Best Natural Treats for Dogs: A UK Owner’s Honest Guide (2026)

Right. Let’s talk about dog treats. The ones that make your dog do that ridiculous wiggly-bum happy dance. The ones you feel genuinely good about handing over — not guilty, not nervous about the ingredient label, not wondering what “meat derivatives” actually means. Because honestly? Your dog deserves better than a mystery biscuit.

⚡ Key Takeaways

  • Single-ingredient treats (think dried chicken, fish skins, sweet potato) are almost always the safest bet
  • For training, small and smelly wins every time — save the fancy chews for rewards
  • Natural dental treats genuinely work, but only if they’re the right size and texture for your dog
  • Several common ingredients — including xylitol, artificial colours, and certain preservatives — should be total red flags
  • You don’t need to spend a fortune: some of the best natural options cost less than supermarket brands

It started, for me, with a bag of suspiciously orange “chicken bites” from a well-known supermarket. My spaniel Bruno demolished them in approximately four seconds, wagged furiously, and then I flipped the bag over and started reading. Glycerol. Propylene glycol. E150d. I had no idea what any of it meant, but I knew one thing: this wasn’t chicken.

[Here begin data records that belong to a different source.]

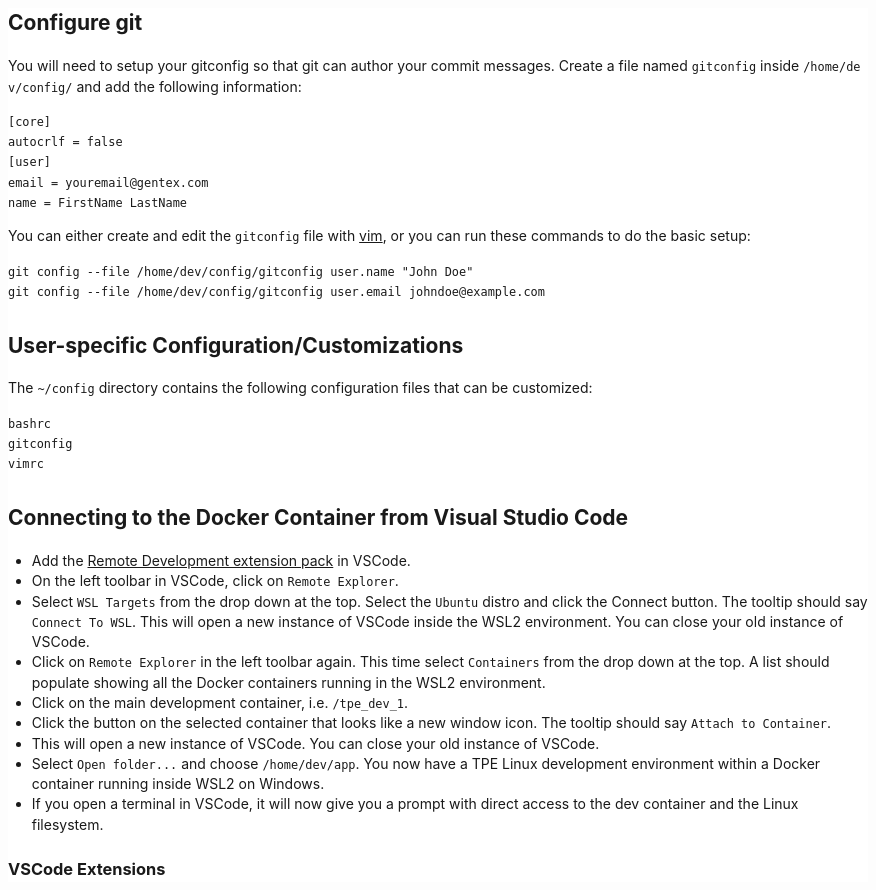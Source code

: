 ## Configure git

You will need to setup your gitconfig so that git can author your commit messages. Create a file named `gitconfig` inside `/home/dev/config/` and add the following information:

```
[core]
autocrlf = false
[user]
email = youremail@gentex.com
name = FirstName LastName
```

You can either create and edit the `gitconfig` file with [vim](https://coderwall.com/p/adv71w/basic-vim-commands-for-getting-started), or you can run these commands to do the basic setup:

```
git config --file /home/dev/config/gitconfig user.name "John Doe"
git config --file /home/dev/config/gitconfig user.email johndoe@example.com
```

## User-specific Configuration/Customizations

The `~/config` directory contains the following configuration files that can be customized:

```
bashrc
gitconfig
vimrc
```

## Connecting to the Docker Container from Visual Studio Code

- Add the [Remote Development extension pack](https://marketplace.visualstudio.com/items?itemName=ms-vscode-remote.vscode-remote-extensionpack) in VSCode.
- On the left toolbar in VSCode, click on `Remote Explorer`.
- Select `WSL Targets` from the drop down at the top. Select the `Ubuntu` distro and click the Connect button. The tooltip should say `Connect To WSL`. This will open a new instance of VSCode inside the WSL2 environment. You can close your old instance of VSCode.
- Click on `Remote Explorer` in the left toolbar again. This time select `Containers` from the drop down at the top. A list should populate showing all the Docker containers running in the WSL2 environment.
- Click on the main development container, i.e. `/tpe_dev_1`.
- Click the button on the selected container that looks like a new window icon. The tooltip should say `Attach to Container`.
- This will open a new instance of VSCode. You can close your old instance of VSCode.
- Select `Open folder...` and choose `/home/dev/app`. You now have a TPE Linux development environment within a Docker container running inside WSL2 on Windows.
- If you open a terminal in VSCode, it will now give you a prompt with direct access to the dev container and the Linux filesystem.

### VSCode Extensions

That moment sent me down a rabbit hole I’ve never fully climbed out of. Years later, I know far more about dog treat ingredients than any normal person probably should — and I’m genuinely glad about it. Because once you understand what to look for (and what to run a mile from), choosing natural treats becomes second nature.

This guide covers the three things UK dog owners ask me about most: the best natural treats for training, how to actually look after your dog’s teeth naturally, and the ingredients you should never, ever ignore on a label.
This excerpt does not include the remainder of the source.